When creating a Jewish state, Israel aimed to have a Jewish-majority demographic and displaced the Palestinian population; from this perspective, Israel-Palestine can be considered a settler-colonial society. However, in current times, the conflict has hardened into a clash of nationalisms paradigm, as Israel has already settler-colonized the area and now aims to uphold the Israeli state’s power and stability. Israel’s colonization of Palestine differed from typical European modes of colonization. There was no imperial sponsor, and Israel aimed to eliminate the indigenous population and replace it with the settler population.
For example, the Israeli government made deals with numerous states that had Mizrahi or Ashkenazi Jews to provide financial incentives in exchange for these individuals’ immigration to Israel-Palestine, as they did in Operation Yachin. The primary goal of the Israeli state was to completely alter the cultural and societal landscape. In contrast, European colonization has often focused on economic exploitation by taking advantage of the colonized’s resources and labour force to achieve their goals.
It cannot be ignored that Israel did exploit Palestinian resources by redistributing land to Jews who had immigrated to Palestine. They also aimed to profit from the land, suggesting that there were already resources on the land in which the Jewish population could monetize and profit off. Suppose we ignore the fact that Israel was created as a settler-colonial society. In that case, we are invalidating and dismissing the experiences of all of the Palestinians who have been displaced and even killed throughout this conflict, in addition to all of the Arab-Jews living in Israel-Palestine whose lives and identities have been dismissed and marginalized in the process of creating a Jewish-majority demographic that has often prioritized and elevated Ashkenazi Jews.

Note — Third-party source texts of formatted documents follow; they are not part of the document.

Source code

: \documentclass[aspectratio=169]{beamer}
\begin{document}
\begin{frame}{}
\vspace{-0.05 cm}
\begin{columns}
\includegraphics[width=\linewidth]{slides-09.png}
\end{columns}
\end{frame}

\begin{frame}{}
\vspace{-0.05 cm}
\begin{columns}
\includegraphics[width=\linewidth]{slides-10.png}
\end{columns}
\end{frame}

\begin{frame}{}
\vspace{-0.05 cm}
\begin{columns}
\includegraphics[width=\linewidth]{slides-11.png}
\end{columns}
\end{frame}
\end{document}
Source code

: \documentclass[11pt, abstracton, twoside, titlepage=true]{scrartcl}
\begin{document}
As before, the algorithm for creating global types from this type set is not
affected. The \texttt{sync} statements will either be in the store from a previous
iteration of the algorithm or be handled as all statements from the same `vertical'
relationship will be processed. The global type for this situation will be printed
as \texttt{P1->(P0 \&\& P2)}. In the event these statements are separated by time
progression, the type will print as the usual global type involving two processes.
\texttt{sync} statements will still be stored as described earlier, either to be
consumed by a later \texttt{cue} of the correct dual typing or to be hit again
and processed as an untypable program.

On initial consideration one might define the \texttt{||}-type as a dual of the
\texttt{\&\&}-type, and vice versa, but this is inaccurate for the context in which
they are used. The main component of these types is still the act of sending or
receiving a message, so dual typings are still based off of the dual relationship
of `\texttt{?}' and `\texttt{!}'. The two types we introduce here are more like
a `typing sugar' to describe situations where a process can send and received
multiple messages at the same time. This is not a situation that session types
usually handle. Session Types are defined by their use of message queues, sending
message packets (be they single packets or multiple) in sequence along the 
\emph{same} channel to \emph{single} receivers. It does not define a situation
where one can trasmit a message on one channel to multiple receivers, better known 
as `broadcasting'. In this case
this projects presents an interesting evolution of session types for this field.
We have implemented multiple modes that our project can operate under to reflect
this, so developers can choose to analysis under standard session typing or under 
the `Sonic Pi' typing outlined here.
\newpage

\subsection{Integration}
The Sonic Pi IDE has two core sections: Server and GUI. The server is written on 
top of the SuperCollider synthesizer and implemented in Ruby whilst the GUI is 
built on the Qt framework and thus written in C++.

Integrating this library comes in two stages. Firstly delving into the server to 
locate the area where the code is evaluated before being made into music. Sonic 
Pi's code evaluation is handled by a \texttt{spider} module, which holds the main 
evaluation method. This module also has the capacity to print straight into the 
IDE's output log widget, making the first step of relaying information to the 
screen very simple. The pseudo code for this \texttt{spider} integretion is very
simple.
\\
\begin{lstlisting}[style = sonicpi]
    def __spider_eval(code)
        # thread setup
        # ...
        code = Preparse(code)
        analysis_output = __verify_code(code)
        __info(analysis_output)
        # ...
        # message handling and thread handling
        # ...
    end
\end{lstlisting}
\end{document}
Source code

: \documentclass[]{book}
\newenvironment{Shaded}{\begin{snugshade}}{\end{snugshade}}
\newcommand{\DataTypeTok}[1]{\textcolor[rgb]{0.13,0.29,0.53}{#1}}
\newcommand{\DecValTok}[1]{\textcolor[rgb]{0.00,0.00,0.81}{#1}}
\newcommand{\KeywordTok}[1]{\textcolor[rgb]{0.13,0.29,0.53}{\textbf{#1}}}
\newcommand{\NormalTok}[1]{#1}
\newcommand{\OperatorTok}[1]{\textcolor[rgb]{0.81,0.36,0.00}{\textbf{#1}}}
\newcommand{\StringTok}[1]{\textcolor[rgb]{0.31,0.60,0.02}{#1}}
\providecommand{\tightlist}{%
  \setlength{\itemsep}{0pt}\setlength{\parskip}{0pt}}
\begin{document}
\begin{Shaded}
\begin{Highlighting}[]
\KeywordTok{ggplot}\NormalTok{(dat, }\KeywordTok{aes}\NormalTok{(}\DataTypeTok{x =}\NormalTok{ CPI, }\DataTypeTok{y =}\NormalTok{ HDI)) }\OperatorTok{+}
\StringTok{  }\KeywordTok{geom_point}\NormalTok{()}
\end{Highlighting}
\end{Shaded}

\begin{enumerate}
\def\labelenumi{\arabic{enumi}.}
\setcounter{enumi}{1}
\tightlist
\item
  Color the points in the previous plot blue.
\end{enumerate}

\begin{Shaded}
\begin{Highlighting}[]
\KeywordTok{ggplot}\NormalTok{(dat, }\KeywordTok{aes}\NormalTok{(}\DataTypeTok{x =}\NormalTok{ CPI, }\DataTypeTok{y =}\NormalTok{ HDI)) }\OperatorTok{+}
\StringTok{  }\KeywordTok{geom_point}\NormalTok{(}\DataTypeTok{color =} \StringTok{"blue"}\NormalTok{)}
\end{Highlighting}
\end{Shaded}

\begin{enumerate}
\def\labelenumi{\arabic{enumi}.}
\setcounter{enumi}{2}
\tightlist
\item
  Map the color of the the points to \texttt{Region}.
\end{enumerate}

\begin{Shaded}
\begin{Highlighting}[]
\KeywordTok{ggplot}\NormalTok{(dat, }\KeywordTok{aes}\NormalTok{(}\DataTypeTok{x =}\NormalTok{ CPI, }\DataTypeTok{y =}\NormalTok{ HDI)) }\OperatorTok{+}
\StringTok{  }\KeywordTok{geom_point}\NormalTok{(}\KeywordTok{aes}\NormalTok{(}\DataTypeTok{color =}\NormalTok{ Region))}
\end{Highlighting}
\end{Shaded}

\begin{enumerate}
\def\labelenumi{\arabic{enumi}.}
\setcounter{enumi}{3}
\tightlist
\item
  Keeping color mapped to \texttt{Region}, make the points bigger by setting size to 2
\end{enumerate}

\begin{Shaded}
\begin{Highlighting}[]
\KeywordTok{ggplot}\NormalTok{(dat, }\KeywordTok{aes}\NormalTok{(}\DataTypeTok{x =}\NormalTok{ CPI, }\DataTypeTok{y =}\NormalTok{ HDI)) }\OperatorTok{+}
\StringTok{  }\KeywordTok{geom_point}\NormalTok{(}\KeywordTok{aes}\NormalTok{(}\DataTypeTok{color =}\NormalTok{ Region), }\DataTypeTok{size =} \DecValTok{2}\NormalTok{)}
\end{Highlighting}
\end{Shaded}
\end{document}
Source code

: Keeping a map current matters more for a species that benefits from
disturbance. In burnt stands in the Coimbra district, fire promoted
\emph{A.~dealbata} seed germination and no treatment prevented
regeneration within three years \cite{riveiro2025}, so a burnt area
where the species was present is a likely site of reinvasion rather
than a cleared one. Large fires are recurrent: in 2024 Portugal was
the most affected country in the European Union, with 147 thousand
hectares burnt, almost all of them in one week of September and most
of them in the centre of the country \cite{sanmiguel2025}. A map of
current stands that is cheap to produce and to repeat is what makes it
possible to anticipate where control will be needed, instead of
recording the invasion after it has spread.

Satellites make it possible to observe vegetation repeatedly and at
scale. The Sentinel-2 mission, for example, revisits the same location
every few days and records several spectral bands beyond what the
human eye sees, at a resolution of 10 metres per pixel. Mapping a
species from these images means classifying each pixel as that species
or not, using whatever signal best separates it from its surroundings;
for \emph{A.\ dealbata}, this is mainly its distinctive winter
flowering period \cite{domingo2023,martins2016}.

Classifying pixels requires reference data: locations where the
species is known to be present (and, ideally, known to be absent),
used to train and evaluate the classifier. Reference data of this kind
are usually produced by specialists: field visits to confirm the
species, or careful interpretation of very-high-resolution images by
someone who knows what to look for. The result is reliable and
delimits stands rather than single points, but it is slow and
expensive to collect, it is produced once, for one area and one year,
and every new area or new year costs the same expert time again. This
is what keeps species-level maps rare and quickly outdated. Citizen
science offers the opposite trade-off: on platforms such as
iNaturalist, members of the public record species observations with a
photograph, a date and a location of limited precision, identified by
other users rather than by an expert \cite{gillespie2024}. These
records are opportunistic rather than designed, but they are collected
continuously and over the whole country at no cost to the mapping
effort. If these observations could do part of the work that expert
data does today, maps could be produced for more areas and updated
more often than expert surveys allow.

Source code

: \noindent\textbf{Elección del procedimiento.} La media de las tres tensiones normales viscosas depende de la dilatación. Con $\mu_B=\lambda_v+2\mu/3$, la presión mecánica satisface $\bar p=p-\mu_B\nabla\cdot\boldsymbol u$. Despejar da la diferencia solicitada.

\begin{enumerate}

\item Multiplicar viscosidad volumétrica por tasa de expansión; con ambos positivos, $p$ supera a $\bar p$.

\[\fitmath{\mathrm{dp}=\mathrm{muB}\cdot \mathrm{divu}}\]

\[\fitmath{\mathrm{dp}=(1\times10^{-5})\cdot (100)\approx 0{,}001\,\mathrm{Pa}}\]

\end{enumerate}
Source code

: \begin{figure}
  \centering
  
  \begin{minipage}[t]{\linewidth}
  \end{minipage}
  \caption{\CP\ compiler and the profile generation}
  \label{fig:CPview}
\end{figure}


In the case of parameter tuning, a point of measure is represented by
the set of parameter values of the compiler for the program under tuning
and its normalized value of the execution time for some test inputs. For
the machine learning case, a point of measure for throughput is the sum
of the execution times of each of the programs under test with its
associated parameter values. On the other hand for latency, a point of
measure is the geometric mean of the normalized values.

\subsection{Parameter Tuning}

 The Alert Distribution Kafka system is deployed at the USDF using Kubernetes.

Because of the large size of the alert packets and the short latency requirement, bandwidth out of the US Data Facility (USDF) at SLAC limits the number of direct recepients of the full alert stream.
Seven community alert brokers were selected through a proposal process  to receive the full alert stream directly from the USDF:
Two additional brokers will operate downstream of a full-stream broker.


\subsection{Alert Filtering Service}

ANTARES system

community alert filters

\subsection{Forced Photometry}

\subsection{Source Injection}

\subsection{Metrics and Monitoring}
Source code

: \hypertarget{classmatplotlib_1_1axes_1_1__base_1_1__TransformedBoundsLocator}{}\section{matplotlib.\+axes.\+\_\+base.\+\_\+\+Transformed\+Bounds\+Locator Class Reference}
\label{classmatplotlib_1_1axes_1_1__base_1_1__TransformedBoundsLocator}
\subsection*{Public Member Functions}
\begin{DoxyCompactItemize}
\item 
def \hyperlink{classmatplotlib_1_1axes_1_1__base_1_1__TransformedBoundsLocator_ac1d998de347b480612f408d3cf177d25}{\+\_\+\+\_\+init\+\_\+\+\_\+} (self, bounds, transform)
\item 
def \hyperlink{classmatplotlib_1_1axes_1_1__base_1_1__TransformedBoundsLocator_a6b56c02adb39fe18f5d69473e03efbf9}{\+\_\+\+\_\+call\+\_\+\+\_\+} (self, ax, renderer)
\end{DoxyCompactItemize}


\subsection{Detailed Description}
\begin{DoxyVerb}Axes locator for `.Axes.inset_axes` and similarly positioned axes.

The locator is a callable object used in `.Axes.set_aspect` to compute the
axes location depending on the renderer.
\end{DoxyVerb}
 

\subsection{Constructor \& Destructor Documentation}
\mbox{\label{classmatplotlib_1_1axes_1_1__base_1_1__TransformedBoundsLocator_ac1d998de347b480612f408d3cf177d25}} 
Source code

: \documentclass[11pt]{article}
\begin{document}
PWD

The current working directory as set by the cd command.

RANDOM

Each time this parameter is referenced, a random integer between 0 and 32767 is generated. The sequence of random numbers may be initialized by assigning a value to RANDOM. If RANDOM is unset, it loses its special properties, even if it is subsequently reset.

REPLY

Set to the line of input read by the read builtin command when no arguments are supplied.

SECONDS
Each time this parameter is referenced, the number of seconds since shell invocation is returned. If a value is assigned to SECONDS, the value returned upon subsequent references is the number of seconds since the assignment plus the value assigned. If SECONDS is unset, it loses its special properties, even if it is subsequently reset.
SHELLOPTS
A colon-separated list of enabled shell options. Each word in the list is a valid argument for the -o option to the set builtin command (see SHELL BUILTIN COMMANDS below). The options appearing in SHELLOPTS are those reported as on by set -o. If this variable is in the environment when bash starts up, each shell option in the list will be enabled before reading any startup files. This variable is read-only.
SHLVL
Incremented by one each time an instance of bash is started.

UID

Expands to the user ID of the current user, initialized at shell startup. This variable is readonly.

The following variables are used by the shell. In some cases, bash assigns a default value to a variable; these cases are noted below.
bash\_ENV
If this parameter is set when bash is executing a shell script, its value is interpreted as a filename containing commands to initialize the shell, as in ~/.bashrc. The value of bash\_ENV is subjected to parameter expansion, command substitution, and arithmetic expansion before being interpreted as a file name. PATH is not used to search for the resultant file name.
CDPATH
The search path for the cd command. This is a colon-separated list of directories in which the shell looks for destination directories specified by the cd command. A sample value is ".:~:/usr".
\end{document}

Simultaneously, it is essential to acknowledge how this conflict has been further cemented into a clash of nationalisms. Both Israel and Palestine have become more prone to seeing their narrative and viewing this narrative in monolithic and unchanging terms. Sam Fleishchaker, in his chapter entitled “Interrogating the Limits of the Settler-Colonialist Paradigm,” examines how these ties to national identity form primarily after nationalism movements. For Palestinians, there was no distinctive Palestinian identity before the Nakba. After the Nakba, Palestinians saw their identity as one of hardship and one that must ultimately be liberated since they viewed themselves as the indigenous peoples of the territory.
Meanwhile, Jewish identity again was not fully solidified as a collective idea until the rise of Zionism. People from different countries- some who were fleeing religious persecution and others who were not, saw themselves as entitled to a homeland for Jews. It is equally essential to note that Palestinian identity did not form directly in response to Zionism since Palestinian identity can exist on its own and has its aspects that are not directly influenced or formed as a result of the rise of Zionism. However, Zionism did have an impact on Palestinian identity.
The settler-colonial framework must be realized to recognize how the Israeli-Palestinian conflict today has transformed into a clash of nationalism paradigm, all with the intent of eliminating the Palestinian population and increasing the Israeli population size and maintaining their power. As’ad Ghanem and Tariq Khateeb detail the gradual shift from a settler colonialism framework to a clash of nationalisms framework throughout their chapter titled “Israel in One Century- From a Colonial Project to a Complex Reality,” in which they argue that the Israeli nationalism movement has been able to benefit from settler-colonization of Palestine.
This has been done primarily through three steps: the extermination of the indigenous population, the integration of the settler community and the creation of a single society, and the settler community’s continued control and collective punishment against the indigenous population, which effectively diminishes the size of the indigenous population and/or pushes them to the margins. Today, we can see the collective punishment and control of Palestinians primarily through the areas of Gaza, the West Bank, and East Jerusalem, as these areas are occupied Palestinian territories under Israeli military control. Despite being under Israeli control, the individuals within these areas are not afforded Israeli citizenship or the ability to participate in the Israeli government, such as voting in elections.
Furthermore, the idea of Palestinian identity is often tied to Arab identity and, as a result, Mizrahi Jews who possess Israeli citizenship are often discriminated against (i.e. denied governmental jobs) and have historically been placed at the peripheries of major cities to serve as the first casualties in the case of any attacks against the state of Israel. Through this, we can see a direct link to how nationalism has influenced Israeli policies and preferential treatment to anyone who does not identify or share some similarity with Palestinians, both within and outside of what has been deemed as the Israeli state.
The clash of nationalisms paradigm has allowed each side to tend more to their own grievances, with Israel claiming itself as a safe homeland for Jews against historical oppression and even genocide. In contrast, Palestinian nationalism has functioned primarily as a liberation movement and a collective identity for people to share and form their own narratives of historically traumatic events. Above all, the lasting effects and continued use of settler colonization by Israel has allowed Israel to gain a tremendous amount of power and even recognition by numerous countries around the world, giving Palestinians even more reason to move towards their own liberation and become even more embedded within their national identity, further defining this conflict in terms of respective nationalism.